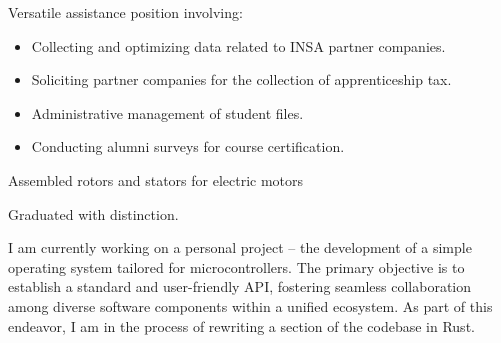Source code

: \documentclass[10pt,a4paper,ragged2e,withhyper]{./AltaCV/altacv}
\begin{document}



\makecvheader



\begin{paracol}{2}


  Versatile assistance position involving:
  \begin{itemize}
  \item Collecting and optimizing data related to INSA partner companies.
  \item Soliciting partner companies for the collection of apprenticeship tax.
  \item Administrative management of student files.
  \item Conducting alumni surveys for course certification.
  \end{itemize}

  \divider


  Assembled rotors and stators for electric motors

  \smallskip



  \divider

  Graduated with distinction.

  \divider


  \smallskip


  I am currently working on a personal project – the development of a simple operating system tailored for microcontrollers.
  The primary objective is to establish a standard and user-friendly API, fostering seamless collaboration among diverse software components within a unified ecosystem.
  As part of this endeavor, I am in the process of rewriting a section of the codebase in Rust.


\end{paracol}
\end{document}
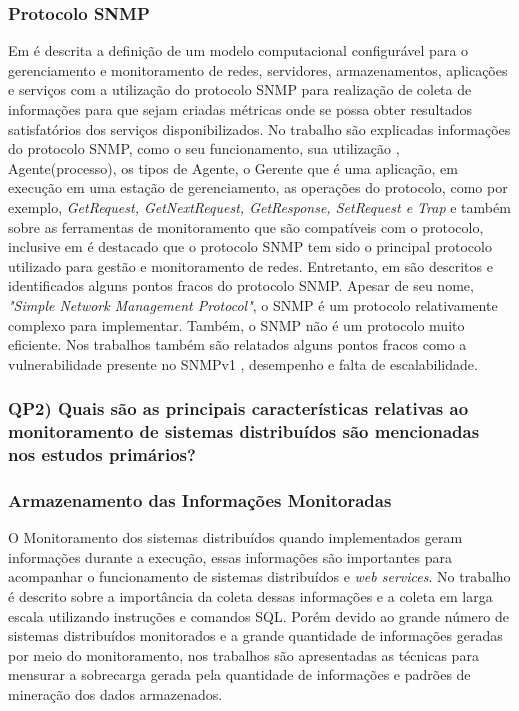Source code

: \subsubsection{Protocolo SNMP}
\label{snmpDescription}

Em \cite{deGeus} é descrita a definição de um modelo computacional configurável para o gerenciamento e monitoramento de redes, servidores, armazenamentos, aplicações e serviços com a utilização do protocolo SNMP para realização de coleta de informações para que sejam criadas métricas onde se possa obter resultados satisfatórios dos serviços disponibilizados. No  trabalho \cite{daSilva} são explicadas informações do protocolo SNMP, como o seu funcionamento, sua utilização , Agente(processo), os tipos de Agente, o Gerente que é uma aplicação, em execução em uma estação de gerenciamento, as operações do protocolo, como por exemplo, \textit{GetRequest, 	GetNextRequest,  GetResponse,  SetRequest  e Trap} e também sobre as ferramentas de monitoramento que são compatíveis com o protocolo, inclusive em \cite{Fraga} é destacado que o protocolo SNMP tem sido o principal protocolo utilizado para gestão e monitoramento de redes. Entretanto, em \cite{deMello} são descritos e identificados alguns pontos fracos do protocolo \acrshort{SNMP}. Apesar  de  seu  nome,  \textit{"Simple  Network  Management  Protocol"},  o  SNMP  é  um protocolo  relativamente  complexo  para  implementar.  Também,  o  SNMP  não  é  um protocolo muito eficiente. Nos trabalhos \cite{phan2009cryptanalysis,subramanyan2000scalable} também são relatados alguns pontos fracos como a vulnerabilidade presente no SNMPv1 , desempenho e falta de escalabilidade.

\subsubsection{QP2) Quais são as principais características relativas ao monitoramento de sistemas distribuídos são mencionadas nos estudos primários?}

\subsubsection{Armazenamento das Informações Monitoradas}

O Monitoramento dos sistemas distribuídos quando implementados geram informações durante a execução, essas informações são importantes para acompanhar o funcionamento de sistemas distribuídos e \textit{web services}. No trabalho \cite{phan2009cryptanalysis} é descrito sobre a importância da coleta dessas informações e a coleta em larga escala utilizando instruções e comandos SQL. Porém devido ao grande número de sistemas distribuídos monitorados e a grande quantidade de informações geradas por meio do monitoramento, nos trabalhos \cite{abdu1996monitoring,hirate2009profiling} são apresentadas as técnicas para mensurar a sobrecarga gerada pela quantidade de informações e padrões de mineração dos dados armazenados.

==========

▶ _What is being asked_
A verbatim copy of every record is required, with all pictures excluded.

▶ _Output_
Source code

: \documentclass[10pt,a4paper,ragged2e,withhyper]{./AltaCV/altacv}
\begin{document}



\makecvheader



\begin{paracol}{2}


  Versatile assistance position involving:
  \begin{itemize}
  \item Collecting and optimizing data related to INSA partner companies.
  \item Soliciting partner companies for the collection of apprenticeship tax.
  \item Administrative management of student files.
  \item Conducting alumni surveys for course certification.
  \end{itemize}

  \divider


  Assembled rotors and stators for electric motors

  \smallskip



  \divider

  Graduated with distinction.

  \divider


  \smallskip


  I am currently working on a personal project – the development of a simple operating system tailored for microcontrollers.
  The primary objective is to establish a standard and user-friendly API, fostering seamless collaboration among diverse software components within a unified ecosystem.
  As part of this endeavor, I am in the process of rewriting a section of the codebase in Rust.


\end{paracol}
\end{document}
Source code

: \subsubsection{Protocolo SNMP}
\label{snmpDescription}

Em \cite{deGeus} é descrita a definição de um modelo computacional configurável para o gerenciamento e monitoramento de redes, servidores, armazenamentos, aplicações e serviços com a utilização do protocolo SNMP para realização de coleta de informações para que sejam criadas métricas onde se possa obter resultados satisfatórios dos serviços disponibilizados. No  trabalho \cite{daSilva} são explicadas informações do protocolo SNMP, como o seu funcionamento, sua utilização , Agente(processo), os tipos de Agente, o Gerente que é uma aplicação, em execução em uma estação de gerenciamento, as operações do protocolo, como por exemplo, \textit{GetRequest, 	GetNextRequest,  GetResponse,  SetRequest  e Trap} e também sobre as ferramentas de monitoramento que são compatíveis com o protocolo, inclusive em \cite{Fraga} é destacado que o protocolo SNMP tem sido o principal protocolo utilizado para gestão e monitoramento de redes. Entretanto, em \cite{deMello} são descritos e identificados alguns pontos fracos do protocolo \acrshort{SNMP}. Apesar  de  seu  nome,  \textit{"Simple  Network  Management  Protocol"},  o  SNMP  é  um protocolo  relativamente  complexo  para  implementar.  Também,  o  SNMP  não  é  um protocolo muito eficiente. Nos trabalhos \cite{phan2009cryptanalysis,subramanyan2000scalable} também são relatados alguns pontos fracos como a vulnerabilidade presente no SNMPv1 , desempenho e falta de escalabilidade.

\subsubsection{QP2) Quais são as principais características relativas ao monitoramento de sistemas distribuídos são mencionadas nos estudos primários?}

\subsubsection{Armazenamento das Informações Monitoradas}

O Monitoramento dos sistemas distribuídos quando implementados geram informações durante a execução, essas informações são importantes para acompanhar o funcionamento de sistemas distribuídos e \textit{web services}. No trabalho \cite{phan2009cryptanalysis} é descrito sobre a importância da coleta dessas informações e a coleta em larga escala utilizando instruções e comandos SQL. Porém devido ao grande número de sistemas distribuídos monitorados e a grande quantidade de informações geradas por meio do monitoramento, nos trabalhos \cite{abdu1996monitoring,hirate2009profiling} são apresentadas as técnicas para mensurar a sobrecarga gerada pela quantidade de informações e padrões de mineração dos dados armazenados.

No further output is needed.